On the motion for a new trial, the affidavit of Arthur Click, and that of Horace Watterson, one of the contestants, were relied upon. Click states that in 1845 or 6, Henry Watterson told him that at the death of his mother, her negroes were to be divided, equally, between him and his brother, and said nothing about a will. Also, that then, or a short time before. Margaret Watterson told him she understood that her son Henry had a will giving him the negroes, and if he had, he made it himself, as she had never made such a will; and that she tried to get him, affiant, to draft a will for her, and said she had tried to get Richard Larkins and Jacob Miller to write a will for her. Pie further stated, that on the night before making his affidavit, he heard his mother, Rosanna Click, say that Margaret Watterson, for many years before her death, denied having made the will set up by Henry Watterson. This last, according to the affidavit of Horace Watterson, was newly discovered evidence. It might be important on the questions of her knowledge *8of, and assent to tbe provisions of the will set up. For the same purpose the testimony of Arthur Click would have been pertinent. What effect such proof would have, would be for the jury to consider.
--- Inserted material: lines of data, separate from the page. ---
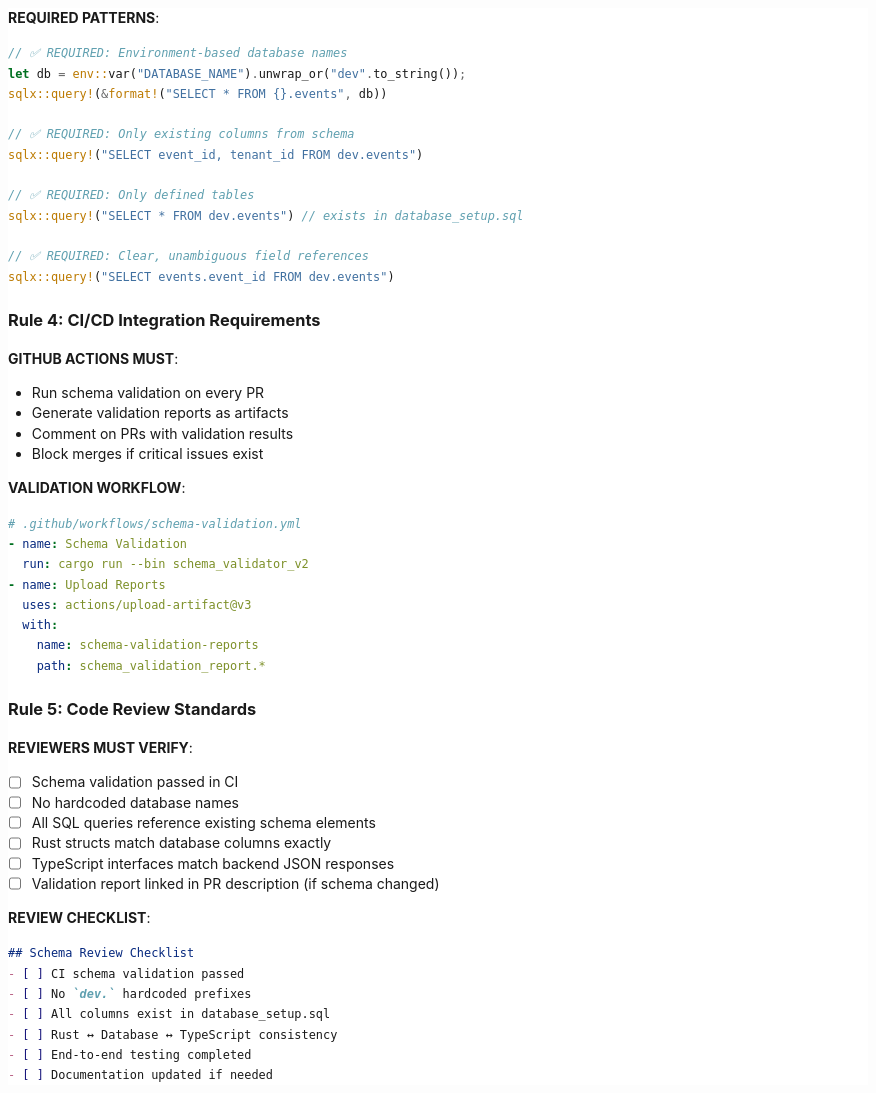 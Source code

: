 **REQUIRED PATTERNS**:

```rust
// ✅ REQUIRED: Environment-based database names
let db = env::var("DATABASE_NAME").unwrap_or("dev".to_string());
sqlx::query!(&format!("SELECT * FROM {}.events", db))

// ✅ REQUIRED: Only existing columns from schema
sqlx::query!("SELECT event_id, tenant_id FROM dev.events")

// ✅ REQUIRED: Only defined tables
sqlx::query!("SELECT * FROM dev.events") // exists in database_setup.sql

// ✅ REQUIRED: Clear, unambiguous field references
sqlx::query!("SELECT events.event_id FROM dev.events")
```

### Rule 4: CI/CD Integration Requirements

**GITHUB ACTIONS MUST**:
- Run schema validation on every PR
- Generate validation reports as artifacts
- Comment on PRs with validation results
- Block merges if critical issues exist

**VALIDATION WORKFLOW**:
```yaml
# .github/workflows/schema-validation.yml
- name: Schema Validation
  run: cargo run --bin schema_validator_v2
- name: Upload Reports
  uses: actions/upload-artifact@v3
  with:
    name: schema-validation-reports
    path: schema_validation_report.*
```

### Rule 5: Code Review Standards

**REVIEWERS MUST VERIFY**:
- [ ] Schema validation passed in CI
- [ ] No hardcoded database names
- [ ] All SQL queries reference existing schema elements
- [ ] Rust structs match database columns exactly
- [ ] TypeScript interfaces match backend JSON responses
- [ ] Validation report linked in PR description (if schema changed)

**REVIEW CHECKLIST**:
```markdown
## Schema Review Checklist
- [ ] CI schema validation passed
- [ ] No `dev.` hardcoded prefixes
- [ ] All columns exist in database_setup.sql
- [ ] Rust ↔ Database ↔ TypeScript consistency
- [ ] End-to-end testing completed
- [ ] Documentation updated if needed
```
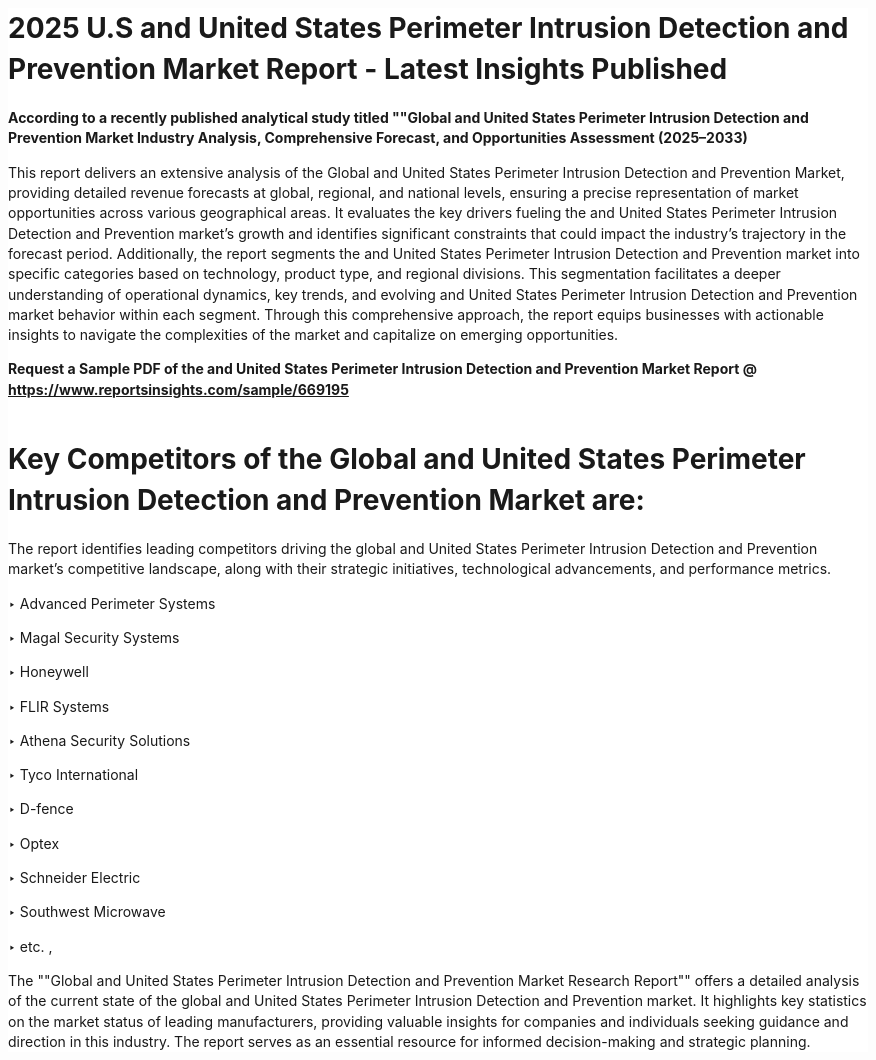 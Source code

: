 # 2025 U.S and United States Perimeter Intrusion Detection and Prevention Market Report - Latest Insights Published

<strong>According to a recently published analytical study titled ""Global and United States Perimeter Intrusion Detection and Prevention Market Industry Analysis, Comprehensive Forecast, and Opportunities Assessment (2025–2033)</strong>

 This report delivers an extensive analysis of the Global and United States Perimeter Intrusion Detection and Prevention Market, providing detailed revenue forecasts at global, regional, and national levels, ensuring a precise representation of market opportunities across various geographical areas. It evaluates the key drivers fueling the and United States Perimeter Intrusion Detection and Prevention market’s growth and identifies significant constraints that could impact the industry’s trajectory in the forecast period. Additionally, the report segments the and United States Perimeter Intrusion Detection and Prevention market into specific categories based on technology, product type, and regional divisions. This segmentation facilitates a deeper understanding of operational dynamics, key trends, and evolving and United States Perimeter Intrusion Detection and Prevention market behavior within each segment. Through this comprehensive approach, the report equips businesses with actionable insights to navigate the complexities of the market and capitalize on emerging opportunities.

<strong>Request a Sample PDF of the and United States Perimeter Intrusion Detection and Prevention Market Report </strong><strong>@<a href=https://www.reportsinsights.com/sample/669195> https://www.reportsinsights.com/sample/669195</a></strong></font>

# <strong>Key Competitors of the Global and United States Perimeter Intrusion Detection and Prevention Market are:</strong>

The report identifies leading competitors driving the global and United States Perimeter Intrusion Detection and Prevention market’s competitive landscape, along with their strategic initiatives, technological advancements, and performance metrics.

‣ Advanced Perimeter Systems

‣ Magal Security Systems

‣ Honeywell

‣ FLIR Systems

‣ Athena Security Solutions

‣ Tyco International

‣ D-fence

‣ Optex

‣ Schneider Electric

‣ Southwest Microwave

‣ etc. ,

The ""Global and United States Perimeter Intrusion Detection and Prevention Market Research Report"" offers a detailed analysis of the current state of the global and United States Perimeter Intrusion Detection and Prevention market. It highlights key statistics on the market status of leading manufacturers, providing valuable insights for companies and individuals seeking guidance and direction in this industry. The report serves as an essential resource for informed decision-making and strategic planning.
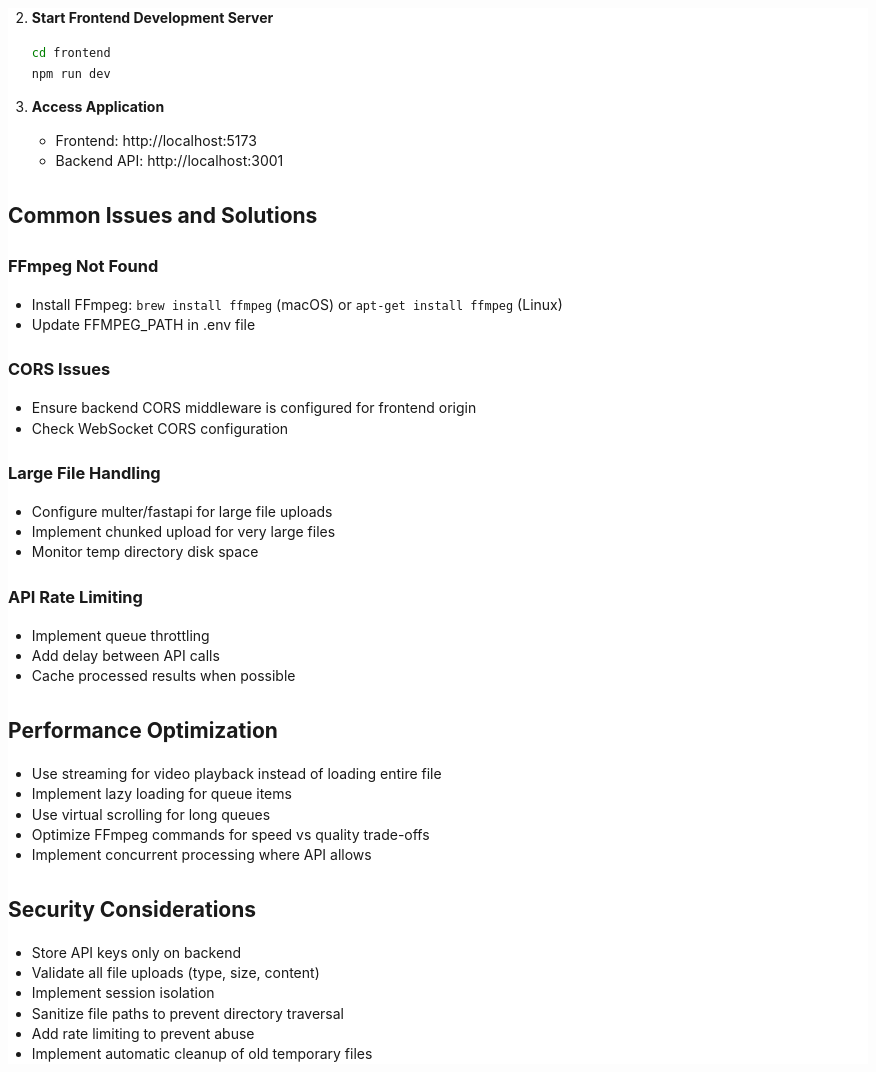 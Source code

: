 2. **Start Frontend Development Server**
   ```bash
   cd frontend
   npm run dev
   ```

3. **Access Application**
   - Frontend: http://localhost:5173
   - Backend API: http://localhost:3001

## Common Issues and Solutions

### FFmpeg Not Found
- Install FFmpeg: `brew install ffmpeg` (macOS) or `apt-get install ffmpeg` (Linux)
- Update FFMPEG_PATH in .env file

### CORS Issues
- Ensure backend CORS middleware is configured for frontend origin
- Check WebSocket CORS configuration

### Large File Handling
- Configure multer/fastapi for large file uploads
- Implement chunked upload for very large files
- Monitor temp directory disk space

### API Rate Limiting
- Implement queue throttling
- Add delay between API calls
- Cache processed results when possible

## Performance Optimization

- Use streaming for video playback instead of loading entire file
- Implement lazy loading for queue items
- Use virtual scrolling for long queues
- Optimize FFmpeg commands for speed vs quality trade-offs
- Implement concurrent processing where API allows

## Security Considerations

- Store API keys only on backend
- Validate all file uploads (type, size, content)
- Implement session isolation
- Sanitize file paths to prevent directory traversal
- Add rate limiting to prevent abuse
- Implement automatic cleanup of old temporary files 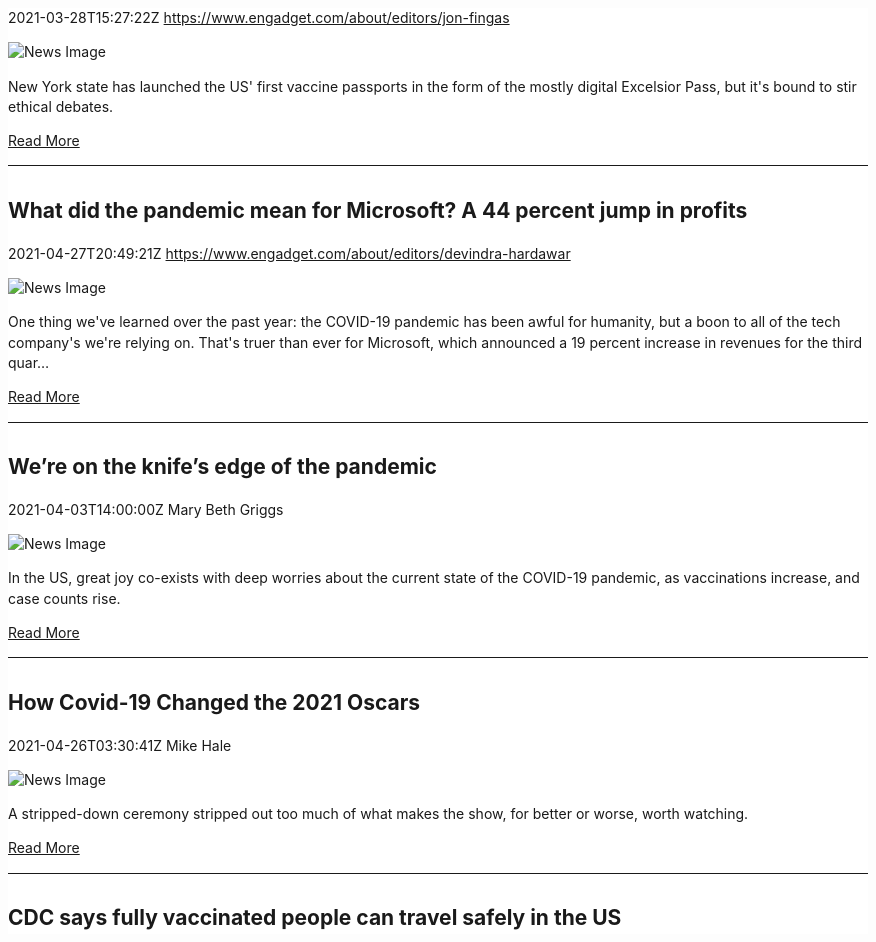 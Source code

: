 2021-03-28T15:27:22Z <https://www.engadget.com/about/editors/jon-fingas>

![News Image](https://s.yimg.com/os/creatr-uploaded-images/2021-03/9228f040-8fd3-11eb-a97a-cce4d9198cef)

New York state has launched the US' first vaccine passports in the form of the mostly digital Excelsior Pass, but it's bound to stir ethical debates.

[Read More](https://www.engadget.com/new-york-excelsior-pass-covid-19-vaccine-passport-152722058.html)

---
    
## What did the pandemic mean for Microsoft? A 44 percent jump in profits

2021-04-27T20:49:21Z <https://www.engadget.com/about/editors/devindra-hardawar>

![News Image](https://s.yimg.com/os/creatr-images/2018-11/d2f6e3c0-f4df-11e8-977f-81df77571883)

One thing we've learned over the past year: the COVID-19 pandemic has been awful for humanity, but a boon to all of the tech company's we're relying on. That's truer than ever for Microsoft, which announced a 19 percent increase in revenues for the third quar…

[Read More](https://www.engadget.com/microsoft-q3-2021-earnings-report-pandemic-204921611.html)

---
    
## We’re on the knife’s edge of the pandemic

2021-04-03T14:00:00Z Mary Beth Griggs

![News Image](https://cdn.vox-cdn.com/thumbor/MnxxYSNK68UfpBoeAai-rBPZN2I=/0x434:6063x3608/fit-in/1200x630/cdn.vox-cdn.com/uploads/chorus_asset/file/22417342/1232071704.jpg)

In the US, great joy co-exists with deep worries about the current state of the COVID-19 pandemic, as vaccinations increase, and case counts rise.

[Read More](https://www.theverge.com/2021/4/3/22364637/pandemic-edge-fear-hope-vaccines-surge-antivirus-newsletter)

---
    
## How Covid-19 Changed the 2021 Oscars

2021-04-26T03:30:41Z Mike Hale

![News Image](https://static01.nyt.com/images/2021/04/25/arts/25oscars-tv/25oscars-tv-facebookJumbo.jpg)

A stripped-down ceremony stripped out too much of what makes the show, for better or worse, worth watching.

[Read More](https://www.nytimes.com/2021/04/25/arts/television/covid-19-oscars-2021.html)

---
    
## CDC says fully vaccinated people can travel safely in the US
Arthur Click was under subpoena, as a witness for defendants, but when the case was taken up on Monday, it seems was not in attendance, but was at home on account of sickness in his family. Nothing was said about his absence, and no application was made for a continuance on that ground; but as soon as it was ascertained that he was not in attendance, a messenger was dispatched for him, and he arrived at the Court on the next day about dinner-time, when the opening counsel for the plaintiff had commenced his argument, but had not concluded it, when the Court was moved to allow him to be then examined. The motion was overruled, and the case progressed, and resulted in a verdict in favor of the will.

Upon these questions of practice, resting in the discretion of the Judge, it is a rule of this Court, not to reverse, except in very strong cases, such as rarely occur. Yet such cases may be presented, and we think this is one of them. It was a strong case for relaxing the rules for the attainment of justice. Every proper exertion to get the witness there in time, was made. The only fault was in not asking for a continuance on account of his absence, before the commencement of the trial. But it was perhaps better for both parties to save the delay, and try the case at the hazard, on the part of defendants, of failing to get the witness there at all. We can see no good reason for refusing to let the witness be examined at the time he was offered, under the circumstances made out; such would have been a proper *9exercise of the discretion of the Court for the attainment of justice.

It may be that neither of the grounds alone, would be sufficient to authorize a new trial in this case, but taking them all together, in yiew of the suspicions which crowd around the case, we feel it to be our duty to reverse the judgment, and remand the cause for another trial.